Mortensrud is a rapid transit station on the Østensjø Line of the Oslo Metro. It is located in Mortensrud in the Søndre Nordstrand borough of Oslo, Norway. Construction of the station started in 1995, which was taken into use on 24 November 1997, when it became the terminal station of the line—following a 2.4 km extension from Skullerud. The extension cost to build, and most of the section is in tunnels. The station is built in concrete, wood and stone, and cost NOK 35 million. It is served by line 3, in addition to being an important bus terminal for the borough, including a feeder service to Bjørndal. Travel time along the 13.6 km section to the city center is 24 minutes. In 2001–02, the station had 2,077 daily boarding passengers. The station serves the surrounding residential area, as well as an adjacent shopping center. South of the station is a turning line for trains.

==History==
The Østensjø Line opened as a light rail on 18 December 1923. On 29 October 1967, the upgraded metro standard was first used, and the line was connected to the Oslo Metro. A month later, the extension to Skullerud opened. The work with building the extension between Skullerud and Mortensrud was originally planned to start in 1992, with completion planned for 1994. However, construction did not start until 1995. The 2.4 km extension is built to allow speeds of 100 km/h, and represents a considerable longer distance between stations than what is normal on the network. Most of the section is in tunnels, though there are also two viaducts. The extension (without the new station) cost NOK 215 million. The line runs somewhat south of the station, allowing space to line up trains, and for future further extension of the line.

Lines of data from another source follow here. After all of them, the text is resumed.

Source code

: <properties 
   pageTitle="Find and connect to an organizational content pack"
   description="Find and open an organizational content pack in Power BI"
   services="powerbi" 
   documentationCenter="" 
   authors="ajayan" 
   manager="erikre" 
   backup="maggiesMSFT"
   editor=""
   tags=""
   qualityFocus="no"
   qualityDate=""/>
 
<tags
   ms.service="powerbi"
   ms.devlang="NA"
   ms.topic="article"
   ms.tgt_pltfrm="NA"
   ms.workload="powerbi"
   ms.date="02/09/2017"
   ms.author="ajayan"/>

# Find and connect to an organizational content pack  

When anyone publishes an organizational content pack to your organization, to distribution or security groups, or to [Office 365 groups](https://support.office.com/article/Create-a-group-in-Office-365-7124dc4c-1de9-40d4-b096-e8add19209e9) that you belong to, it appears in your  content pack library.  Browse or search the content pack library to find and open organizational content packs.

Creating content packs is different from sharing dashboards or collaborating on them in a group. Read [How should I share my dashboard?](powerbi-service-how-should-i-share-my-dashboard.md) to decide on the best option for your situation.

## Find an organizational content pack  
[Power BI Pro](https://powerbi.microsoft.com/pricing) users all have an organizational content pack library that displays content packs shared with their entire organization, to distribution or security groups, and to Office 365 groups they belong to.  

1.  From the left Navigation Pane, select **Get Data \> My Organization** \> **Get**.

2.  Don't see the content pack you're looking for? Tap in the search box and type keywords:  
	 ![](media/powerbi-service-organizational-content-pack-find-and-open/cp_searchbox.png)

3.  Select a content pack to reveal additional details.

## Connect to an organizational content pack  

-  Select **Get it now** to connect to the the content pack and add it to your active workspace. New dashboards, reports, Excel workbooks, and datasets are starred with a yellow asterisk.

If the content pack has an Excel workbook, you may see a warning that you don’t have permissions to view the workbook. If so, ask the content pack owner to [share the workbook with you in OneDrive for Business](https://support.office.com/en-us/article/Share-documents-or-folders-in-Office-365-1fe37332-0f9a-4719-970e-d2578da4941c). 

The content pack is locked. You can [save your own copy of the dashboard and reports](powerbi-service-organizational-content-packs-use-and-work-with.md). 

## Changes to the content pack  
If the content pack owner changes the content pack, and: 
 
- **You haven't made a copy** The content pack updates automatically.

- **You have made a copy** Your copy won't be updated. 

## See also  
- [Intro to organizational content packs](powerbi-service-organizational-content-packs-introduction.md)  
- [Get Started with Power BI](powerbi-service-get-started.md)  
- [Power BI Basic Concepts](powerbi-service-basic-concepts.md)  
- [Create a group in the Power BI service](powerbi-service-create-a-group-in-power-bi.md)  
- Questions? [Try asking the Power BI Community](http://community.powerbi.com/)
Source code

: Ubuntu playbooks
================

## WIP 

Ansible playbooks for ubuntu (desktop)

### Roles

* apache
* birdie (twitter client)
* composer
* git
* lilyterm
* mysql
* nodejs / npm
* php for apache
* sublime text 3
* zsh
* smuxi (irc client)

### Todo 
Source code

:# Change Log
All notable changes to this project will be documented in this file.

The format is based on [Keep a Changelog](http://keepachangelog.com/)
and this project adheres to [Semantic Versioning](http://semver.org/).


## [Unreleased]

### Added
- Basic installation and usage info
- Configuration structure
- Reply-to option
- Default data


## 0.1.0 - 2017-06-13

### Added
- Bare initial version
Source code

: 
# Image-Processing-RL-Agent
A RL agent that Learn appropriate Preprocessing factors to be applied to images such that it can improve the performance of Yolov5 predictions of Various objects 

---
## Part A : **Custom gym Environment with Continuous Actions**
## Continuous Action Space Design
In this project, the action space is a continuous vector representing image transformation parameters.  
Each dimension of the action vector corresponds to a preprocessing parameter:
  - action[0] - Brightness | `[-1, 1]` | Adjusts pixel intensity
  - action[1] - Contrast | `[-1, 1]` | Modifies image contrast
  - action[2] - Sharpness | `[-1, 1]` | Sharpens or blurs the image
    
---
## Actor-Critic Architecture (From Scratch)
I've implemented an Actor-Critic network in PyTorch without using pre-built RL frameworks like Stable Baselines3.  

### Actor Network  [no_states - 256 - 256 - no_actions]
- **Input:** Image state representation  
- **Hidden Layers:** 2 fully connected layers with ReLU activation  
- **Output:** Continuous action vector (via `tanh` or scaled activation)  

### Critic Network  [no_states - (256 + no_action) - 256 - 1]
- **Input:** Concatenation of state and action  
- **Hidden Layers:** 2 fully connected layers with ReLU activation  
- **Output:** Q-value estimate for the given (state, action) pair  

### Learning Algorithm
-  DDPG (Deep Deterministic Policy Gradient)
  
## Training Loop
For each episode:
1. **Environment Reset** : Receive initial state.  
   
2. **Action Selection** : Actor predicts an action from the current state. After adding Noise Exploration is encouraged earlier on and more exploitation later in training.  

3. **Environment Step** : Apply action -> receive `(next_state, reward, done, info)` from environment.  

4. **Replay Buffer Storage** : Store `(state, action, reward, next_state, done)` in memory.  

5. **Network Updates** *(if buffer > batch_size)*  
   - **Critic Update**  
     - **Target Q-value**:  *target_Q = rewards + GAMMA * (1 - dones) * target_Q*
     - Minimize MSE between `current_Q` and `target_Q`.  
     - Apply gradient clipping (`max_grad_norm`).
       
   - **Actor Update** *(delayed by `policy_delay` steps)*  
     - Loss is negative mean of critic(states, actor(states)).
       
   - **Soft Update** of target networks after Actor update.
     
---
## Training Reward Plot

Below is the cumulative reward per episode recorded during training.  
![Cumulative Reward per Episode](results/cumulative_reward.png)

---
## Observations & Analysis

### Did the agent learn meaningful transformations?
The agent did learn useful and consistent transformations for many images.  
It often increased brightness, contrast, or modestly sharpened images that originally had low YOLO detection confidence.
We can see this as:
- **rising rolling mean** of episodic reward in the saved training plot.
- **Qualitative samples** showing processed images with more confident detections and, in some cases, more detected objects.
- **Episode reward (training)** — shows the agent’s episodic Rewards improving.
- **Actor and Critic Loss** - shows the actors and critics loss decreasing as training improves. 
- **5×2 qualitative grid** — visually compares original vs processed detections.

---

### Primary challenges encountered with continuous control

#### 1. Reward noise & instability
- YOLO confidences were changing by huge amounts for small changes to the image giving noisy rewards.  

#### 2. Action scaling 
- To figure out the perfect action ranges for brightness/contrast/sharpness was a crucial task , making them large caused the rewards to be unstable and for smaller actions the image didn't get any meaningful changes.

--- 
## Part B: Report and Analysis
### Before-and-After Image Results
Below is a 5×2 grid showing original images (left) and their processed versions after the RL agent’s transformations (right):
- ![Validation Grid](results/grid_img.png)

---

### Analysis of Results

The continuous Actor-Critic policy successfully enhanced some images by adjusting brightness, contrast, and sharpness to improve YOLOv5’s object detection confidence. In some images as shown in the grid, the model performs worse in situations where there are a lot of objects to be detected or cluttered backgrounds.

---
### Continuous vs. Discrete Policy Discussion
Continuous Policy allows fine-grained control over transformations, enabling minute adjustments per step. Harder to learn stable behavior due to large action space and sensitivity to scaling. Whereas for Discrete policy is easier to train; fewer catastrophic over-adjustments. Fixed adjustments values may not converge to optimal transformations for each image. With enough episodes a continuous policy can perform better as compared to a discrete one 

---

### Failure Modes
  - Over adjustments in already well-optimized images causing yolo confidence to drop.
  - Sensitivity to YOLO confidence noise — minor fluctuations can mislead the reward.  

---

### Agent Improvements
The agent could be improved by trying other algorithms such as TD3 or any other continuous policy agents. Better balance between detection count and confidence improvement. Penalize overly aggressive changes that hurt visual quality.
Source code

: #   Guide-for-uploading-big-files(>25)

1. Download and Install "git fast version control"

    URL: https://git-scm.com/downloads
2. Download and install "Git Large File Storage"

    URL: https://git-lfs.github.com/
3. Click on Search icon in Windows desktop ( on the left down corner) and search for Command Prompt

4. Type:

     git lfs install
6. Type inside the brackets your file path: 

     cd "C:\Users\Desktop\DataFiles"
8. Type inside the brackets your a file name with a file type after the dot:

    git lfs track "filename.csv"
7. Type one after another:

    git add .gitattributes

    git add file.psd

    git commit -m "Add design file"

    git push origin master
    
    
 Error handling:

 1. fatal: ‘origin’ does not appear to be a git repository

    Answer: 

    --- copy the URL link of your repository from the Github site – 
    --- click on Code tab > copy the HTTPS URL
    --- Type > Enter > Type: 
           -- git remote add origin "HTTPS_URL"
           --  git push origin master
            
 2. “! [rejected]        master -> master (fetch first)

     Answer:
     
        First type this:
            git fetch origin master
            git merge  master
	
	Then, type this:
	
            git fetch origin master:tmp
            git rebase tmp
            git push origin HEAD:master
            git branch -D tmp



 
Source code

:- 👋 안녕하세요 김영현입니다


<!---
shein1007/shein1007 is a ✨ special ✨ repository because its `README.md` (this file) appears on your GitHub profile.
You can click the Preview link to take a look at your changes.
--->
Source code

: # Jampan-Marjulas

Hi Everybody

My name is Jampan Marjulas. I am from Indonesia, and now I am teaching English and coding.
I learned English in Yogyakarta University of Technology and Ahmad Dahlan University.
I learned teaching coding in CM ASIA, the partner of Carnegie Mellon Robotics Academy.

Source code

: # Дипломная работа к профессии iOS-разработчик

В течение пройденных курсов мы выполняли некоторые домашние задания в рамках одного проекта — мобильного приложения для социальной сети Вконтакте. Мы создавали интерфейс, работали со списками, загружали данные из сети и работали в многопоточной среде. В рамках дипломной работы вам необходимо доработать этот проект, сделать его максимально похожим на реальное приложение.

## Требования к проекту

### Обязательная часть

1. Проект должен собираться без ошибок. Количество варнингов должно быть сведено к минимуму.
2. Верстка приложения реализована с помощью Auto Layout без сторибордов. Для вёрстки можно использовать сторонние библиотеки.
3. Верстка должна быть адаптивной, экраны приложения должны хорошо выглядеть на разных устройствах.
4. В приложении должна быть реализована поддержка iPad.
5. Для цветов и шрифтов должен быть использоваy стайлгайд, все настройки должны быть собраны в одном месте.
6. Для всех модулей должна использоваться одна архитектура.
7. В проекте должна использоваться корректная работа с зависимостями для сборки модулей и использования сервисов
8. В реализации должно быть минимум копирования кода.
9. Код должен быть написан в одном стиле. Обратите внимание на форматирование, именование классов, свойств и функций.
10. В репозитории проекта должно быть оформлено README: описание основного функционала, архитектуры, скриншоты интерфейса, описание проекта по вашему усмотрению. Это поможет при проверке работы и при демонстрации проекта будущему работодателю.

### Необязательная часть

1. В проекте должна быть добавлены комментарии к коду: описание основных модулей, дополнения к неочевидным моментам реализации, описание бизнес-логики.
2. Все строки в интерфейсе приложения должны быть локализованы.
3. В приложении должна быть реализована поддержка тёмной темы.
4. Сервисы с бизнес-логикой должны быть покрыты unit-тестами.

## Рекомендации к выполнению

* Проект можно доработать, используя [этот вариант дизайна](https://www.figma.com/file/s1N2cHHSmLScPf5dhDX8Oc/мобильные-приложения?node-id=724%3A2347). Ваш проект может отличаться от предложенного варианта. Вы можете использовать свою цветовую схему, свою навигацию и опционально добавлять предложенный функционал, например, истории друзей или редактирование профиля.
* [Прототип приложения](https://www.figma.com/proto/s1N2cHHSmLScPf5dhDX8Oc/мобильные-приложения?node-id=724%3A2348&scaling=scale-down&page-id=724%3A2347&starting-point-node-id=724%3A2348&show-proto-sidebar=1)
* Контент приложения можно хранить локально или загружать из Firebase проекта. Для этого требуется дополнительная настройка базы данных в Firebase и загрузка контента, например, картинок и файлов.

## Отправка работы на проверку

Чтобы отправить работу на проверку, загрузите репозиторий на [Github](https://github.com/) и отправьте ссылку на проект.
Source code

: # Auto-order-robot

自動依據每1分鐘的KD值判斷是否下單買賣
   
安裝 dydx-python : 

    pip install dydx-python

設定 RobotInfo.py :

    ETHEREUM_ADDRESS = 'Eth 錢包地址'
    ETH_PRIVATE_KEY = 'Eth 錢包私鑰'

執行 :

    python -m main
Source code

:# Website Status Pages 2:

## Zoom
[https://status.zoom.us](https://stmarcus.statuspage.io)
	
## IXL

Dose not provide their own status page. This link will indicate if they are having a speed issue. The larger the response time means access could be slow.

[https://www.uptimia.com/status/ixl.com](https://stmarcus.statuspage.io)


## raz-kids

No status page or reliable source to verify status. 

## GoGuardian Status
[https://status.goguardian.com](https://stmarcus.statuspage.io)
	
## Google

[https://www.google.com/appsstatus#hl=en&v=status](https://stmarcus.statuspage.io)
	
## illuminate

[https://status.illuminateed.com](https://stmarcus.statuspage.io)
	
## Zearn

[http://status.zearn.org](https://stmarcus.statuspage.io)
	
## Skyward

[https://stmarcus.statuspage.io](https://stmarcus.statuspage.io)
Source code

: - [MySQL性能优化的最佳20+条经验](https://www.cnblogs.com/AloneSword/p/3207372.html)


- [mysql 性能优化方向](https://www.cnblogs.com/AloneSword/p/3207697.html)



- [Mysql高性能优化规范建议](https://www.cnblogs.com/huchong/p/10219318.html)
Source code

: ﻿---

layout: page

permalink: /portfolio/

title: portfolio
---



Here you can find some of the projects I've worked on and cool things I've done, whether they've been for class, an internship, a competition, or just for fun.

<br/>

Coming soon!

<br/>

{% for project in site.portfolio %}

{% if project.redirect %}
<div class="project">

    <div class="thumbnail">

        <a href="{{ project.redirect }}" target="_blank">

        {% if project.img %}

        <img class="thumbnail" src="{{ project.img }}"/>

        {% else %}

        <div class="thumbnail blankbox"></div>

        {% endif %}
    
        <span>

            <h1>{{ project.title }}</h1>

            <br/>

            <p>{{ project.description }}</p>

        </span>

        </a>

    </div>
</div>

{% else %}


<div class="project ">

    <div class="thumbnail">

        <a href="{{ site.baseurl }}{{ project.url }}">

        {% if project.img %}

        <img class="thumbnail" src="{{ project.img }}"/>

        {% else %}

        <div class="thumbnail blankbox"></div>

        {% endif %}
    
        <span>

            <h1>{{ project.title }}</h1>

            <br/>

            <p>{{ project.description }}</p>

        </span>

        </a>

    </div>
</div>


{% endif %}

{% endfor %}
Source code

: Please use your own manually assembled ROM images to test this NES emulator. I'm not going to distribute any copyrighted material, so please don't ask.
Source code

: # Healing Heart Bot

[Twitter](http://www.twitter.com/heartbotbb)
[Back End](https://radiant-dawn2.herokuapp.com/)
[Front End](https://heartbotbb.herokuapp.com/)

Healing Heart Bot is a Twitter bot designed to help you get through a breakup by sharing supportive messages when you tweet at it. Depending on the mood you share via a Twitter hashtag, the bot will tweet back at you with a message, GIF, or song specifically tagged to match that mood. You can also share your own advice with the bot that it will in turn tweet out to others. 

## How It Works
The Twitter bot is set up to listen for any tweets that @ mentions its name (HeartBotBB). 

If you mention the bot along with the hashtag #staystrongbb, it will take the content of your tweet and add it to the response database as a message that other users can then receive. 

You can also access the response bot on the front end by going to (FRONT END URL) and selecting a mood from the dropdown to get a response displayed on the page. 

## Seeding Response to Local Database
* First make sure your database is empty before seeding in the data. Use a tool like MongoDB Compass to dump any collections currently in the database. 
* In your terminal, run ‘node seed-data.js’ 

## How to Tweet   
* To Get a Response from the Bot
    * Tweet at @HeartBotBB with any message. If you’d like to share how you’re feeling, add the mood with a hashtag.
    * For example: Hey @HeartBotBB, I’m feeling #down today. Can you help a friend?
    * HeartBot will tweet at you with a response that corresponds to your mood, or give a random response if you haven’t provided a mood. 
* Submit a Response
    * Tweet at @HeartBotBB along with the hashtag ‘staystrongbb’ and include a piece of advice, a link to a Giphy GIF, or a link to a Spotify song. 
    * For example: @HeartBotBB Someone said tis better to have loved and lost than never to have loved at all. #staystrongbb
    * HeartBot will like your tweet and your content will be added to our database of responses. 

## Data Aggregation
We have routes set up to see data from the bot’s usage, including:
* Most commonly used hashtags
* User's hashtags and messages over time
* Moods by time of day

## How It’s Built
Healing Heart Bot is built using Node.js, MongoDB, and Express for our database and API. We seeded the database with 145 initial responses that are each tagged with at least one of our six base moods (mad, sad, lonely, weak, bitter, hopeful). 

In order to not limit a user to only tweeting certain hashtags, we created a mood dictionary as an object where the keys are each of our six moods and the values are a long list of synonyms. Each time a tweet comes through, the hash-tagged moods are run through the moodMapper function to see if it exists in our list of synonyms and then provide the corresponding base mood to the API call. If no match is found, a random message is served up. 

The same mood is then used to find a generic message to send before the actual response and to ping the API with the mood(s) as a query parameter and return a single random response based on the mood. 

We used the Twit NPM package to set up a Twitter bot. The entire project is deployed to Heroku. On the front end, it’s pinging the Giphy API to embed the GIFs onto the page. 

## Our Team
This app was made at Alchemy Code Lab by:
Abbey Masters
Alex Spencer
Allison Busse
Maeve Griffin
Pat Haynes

The station was taken into use on 24 November 1997, but not officially opened until 4 January 1998. On the day of the official opening, the bus terminal was taken into use. The station costs NOK 35 million. At the time, it was estimated to have about 6000 daily users—both boarding and disembarking, including the bus terminal.

==Facilities==
The station is located in the residential area of Mortensrud, in Søndre Nordstrand. Mortensrud is an open station without any barriers and free access from the bus stops. The station area is one storey below from the surrounding area. It has step-free access, and at the same level as the buses. Only the western portion of the two side platforms is in use, where direct connection can be made with buses. The station is located adjacent to the shopping center at Mortensrud. The station is designed by Arkitektskap. It is built in concrete, covered in red brick, steel, natural rock and wood, that will allow lianas to grow on them. The roofover the western platform is curved, and made of wood and glass. There is an underground parking lot in two levels.

==Service==
Mortensrud is served by line 3 on the Østensjø Line, operated by Oslo T-banedrift on contract with Ruter. The rapid transit serves the station every 15 minutes, except in the late evening and on weekend mornings, when there is a 30-minute headway. Travel time along the 13.6 km portion to Stortinget in the city center is 24 minutes. In 2001–02, the station had 2,077 daily boarding passengers.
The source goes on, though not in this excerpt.